* _What the exercise asks_
Out of the records below, copy all lines in which the word "cancelar" occurs.

═════ Exercise data ═════

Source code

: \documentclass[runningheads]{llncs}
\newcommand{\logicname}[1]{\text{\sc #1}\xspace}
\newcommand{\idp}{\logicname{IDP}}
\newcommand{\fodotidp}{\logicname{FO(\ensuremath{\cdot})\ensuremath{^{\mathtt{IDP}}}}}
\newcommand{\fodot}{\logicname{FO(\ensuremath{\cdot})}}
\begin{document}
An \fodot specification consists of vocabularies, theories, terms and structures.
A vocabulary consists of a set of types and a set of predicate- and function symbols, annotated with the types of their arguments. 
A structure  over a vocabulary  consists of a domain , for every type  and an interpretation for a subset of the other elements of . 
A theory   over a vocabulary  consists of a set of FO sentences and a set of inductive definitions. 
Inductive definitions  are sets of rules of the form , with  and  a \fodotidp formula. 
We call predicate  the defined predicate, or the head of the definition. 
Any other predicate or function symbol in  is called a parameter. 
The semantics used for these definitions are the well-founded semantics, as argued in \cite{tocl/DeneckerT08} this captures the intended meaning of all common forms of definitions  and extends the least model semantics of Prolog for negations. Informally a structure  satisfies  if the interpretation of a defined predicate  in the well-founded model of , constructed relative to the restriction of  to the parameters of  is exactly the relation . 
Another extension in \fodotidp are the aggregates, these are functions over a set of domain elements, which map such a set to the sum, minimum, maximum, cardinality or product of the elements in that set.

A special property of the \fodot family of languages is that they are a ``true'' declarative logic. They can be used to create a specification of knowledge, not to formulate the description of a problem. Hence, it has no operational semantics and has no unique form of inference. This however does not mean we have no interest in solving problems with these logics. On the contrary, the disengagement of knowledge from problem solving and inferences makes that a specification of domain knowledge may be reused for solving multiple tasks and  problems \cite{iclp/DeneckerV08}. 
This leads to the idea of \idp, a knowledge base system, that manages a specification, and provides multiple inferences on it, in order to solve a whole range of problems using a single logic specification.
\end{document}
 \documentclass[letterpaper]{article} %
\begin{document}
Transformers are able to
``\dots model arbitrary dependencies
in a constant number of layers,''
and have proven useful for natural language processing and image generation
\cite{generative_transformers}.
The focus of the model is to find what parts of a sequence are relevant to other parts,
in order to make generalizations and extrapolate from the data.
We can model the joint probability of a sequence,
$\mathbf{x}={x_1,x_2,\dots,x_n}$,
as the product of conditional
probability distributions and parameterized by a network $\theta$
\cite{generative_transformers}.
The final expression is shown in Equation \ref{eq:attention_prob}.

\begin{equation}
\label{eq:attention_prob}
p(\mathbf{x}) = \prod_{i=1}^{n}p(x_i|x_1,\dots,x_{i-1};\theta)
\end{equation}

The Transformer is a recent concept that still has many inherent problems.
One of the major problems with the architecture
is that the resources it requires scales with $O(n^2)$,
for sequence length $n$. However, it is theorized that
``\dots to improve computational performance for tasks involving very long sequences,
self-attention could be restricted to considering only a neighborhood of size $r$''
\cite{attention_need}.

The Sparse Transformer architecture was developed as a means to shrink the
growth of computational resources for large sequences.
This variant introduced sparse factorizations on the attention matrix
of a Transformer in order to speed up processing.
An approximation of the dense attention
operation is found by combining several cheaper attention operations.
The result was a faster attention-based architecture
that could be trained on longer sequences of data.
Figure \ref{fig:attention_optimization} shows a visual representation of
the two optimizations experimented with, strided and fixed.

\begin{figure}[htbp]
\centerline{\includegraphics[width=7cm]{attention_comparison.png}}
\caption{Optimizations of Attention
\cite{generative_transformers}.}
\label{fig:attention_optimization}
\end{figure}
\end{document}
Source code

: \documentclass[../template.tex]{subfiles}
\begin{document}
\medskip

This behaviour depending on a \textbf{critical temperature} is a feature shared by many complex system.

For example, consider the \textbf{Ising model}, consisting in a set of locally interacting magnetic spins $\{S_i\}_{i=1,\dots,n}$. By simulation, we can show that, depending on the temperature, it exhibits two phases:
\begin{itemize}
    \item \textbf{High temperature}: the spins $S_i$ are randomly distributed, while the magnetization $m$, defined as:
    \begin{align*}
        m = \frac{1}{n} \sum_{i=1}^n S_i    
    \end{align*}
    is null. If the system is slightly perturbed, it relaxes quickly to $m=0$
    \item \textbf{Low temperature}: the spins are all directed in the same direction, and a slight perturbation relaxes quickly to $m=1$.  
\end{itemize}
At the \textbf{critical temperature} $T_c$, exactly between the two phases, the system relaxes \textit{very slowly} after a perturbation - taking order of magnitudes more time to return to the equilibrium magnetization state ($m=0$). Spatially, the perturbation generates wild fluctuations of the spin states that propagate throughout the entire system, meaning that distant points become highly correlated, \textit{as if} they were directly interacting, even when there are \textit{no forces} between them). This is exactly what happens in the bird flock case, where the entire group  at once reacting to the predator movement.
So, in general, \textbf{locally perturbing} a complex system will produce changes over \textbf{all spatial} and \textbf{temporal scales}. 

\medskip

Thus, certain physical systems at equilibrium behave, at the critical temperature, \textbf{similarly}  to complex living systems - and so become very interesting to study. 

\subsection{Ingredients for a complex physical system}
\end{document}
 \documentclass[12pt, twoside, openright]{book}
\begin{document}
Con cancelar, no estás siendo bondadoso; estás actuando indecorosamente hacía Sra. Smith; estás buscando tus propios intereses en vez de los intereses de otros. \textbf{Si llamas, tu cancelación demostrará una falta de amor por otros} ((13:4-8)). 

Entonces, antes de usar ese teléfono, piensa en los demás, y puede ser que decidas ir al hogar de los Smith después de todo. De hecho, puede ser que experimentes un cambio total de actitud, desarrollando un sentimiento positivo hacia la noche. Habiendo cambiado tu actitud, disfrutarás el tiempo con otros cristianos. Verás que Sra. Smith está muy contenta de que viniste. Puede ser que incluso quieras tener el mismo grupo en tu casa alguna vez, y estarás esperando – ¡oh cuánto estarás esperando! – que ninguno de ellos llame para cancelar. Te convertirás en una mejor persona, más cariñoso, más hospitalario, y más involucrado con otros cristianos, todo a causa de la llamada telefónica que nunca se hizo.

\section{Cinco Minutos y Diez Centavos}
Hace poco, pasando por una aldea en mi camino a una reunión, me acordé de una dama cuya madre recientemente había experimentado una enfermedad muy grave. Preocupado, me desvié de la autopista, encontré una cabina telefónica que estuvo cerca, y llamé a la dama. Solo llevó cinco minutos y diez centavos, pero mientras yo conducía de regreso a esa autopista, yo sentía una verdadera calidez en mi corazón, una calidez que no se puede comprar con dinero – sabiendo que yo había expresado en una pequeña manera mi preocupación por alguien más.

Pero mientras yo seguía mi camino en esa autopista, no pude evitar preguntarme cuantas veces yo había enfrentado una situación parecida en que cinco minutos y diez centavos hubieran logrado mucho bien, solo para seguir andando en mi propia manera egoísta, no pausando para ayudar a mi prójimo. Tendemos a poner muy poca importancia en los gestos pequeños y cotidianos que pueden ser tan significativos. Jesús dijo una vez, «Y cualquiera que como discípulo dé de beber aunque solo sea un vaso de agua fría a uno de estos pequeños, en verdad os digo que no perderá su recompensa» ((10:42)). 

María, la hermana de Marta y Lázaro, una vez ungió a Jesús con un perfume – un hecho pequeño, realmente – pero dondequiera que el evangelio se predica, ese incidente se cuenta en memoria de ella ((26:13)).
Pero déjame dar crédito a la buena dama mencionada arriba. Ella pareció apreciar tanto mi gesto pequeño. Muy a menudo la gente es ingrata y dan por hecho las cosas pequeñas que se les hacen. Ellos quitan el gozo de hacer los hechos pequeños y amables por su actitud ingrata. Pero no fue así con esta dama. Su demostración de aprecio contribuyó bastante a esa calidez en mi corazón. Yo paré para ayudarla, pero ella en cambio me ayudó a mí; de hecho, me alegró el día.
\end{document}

═════

* _Answer box_
Con cancelar, no estás siendo bondadoso; estás actuando indecorosamente hacía Sra. Smith; estás buscando tus propios intereses en vez de los intereses de otros. \textbf{Si llamas, tu cancelación demostrará una falta de amor por otros} ((13:4-8)). 
Entonces, antes de usar ese teléfono, piensa en los demás, y puede ser que decidas ir al hogar de los Smith después de todo. De hecho, puede ser que experimentes un cambio total de actitud, desarrollando un sentimiento positivo hacia la noche. Habiendo cambiado tu actitud, disfrutarás el tiempo con otros cristianos. Verás que Sra. Smith está muy contenta de que viniste. Puede ser que incluso quieras tener el mismo grupo en tu casa alguna vez, y estarás esperando – ¡oh cuánto estarás esperando! – que ninguno de ellos llame para cancelar. Te convertirás en una mejor persona, más cariñoso, más hospitalario, y más involucrado con otros cristianos, todo a causa de la llamada telefónica que nunca se hizo.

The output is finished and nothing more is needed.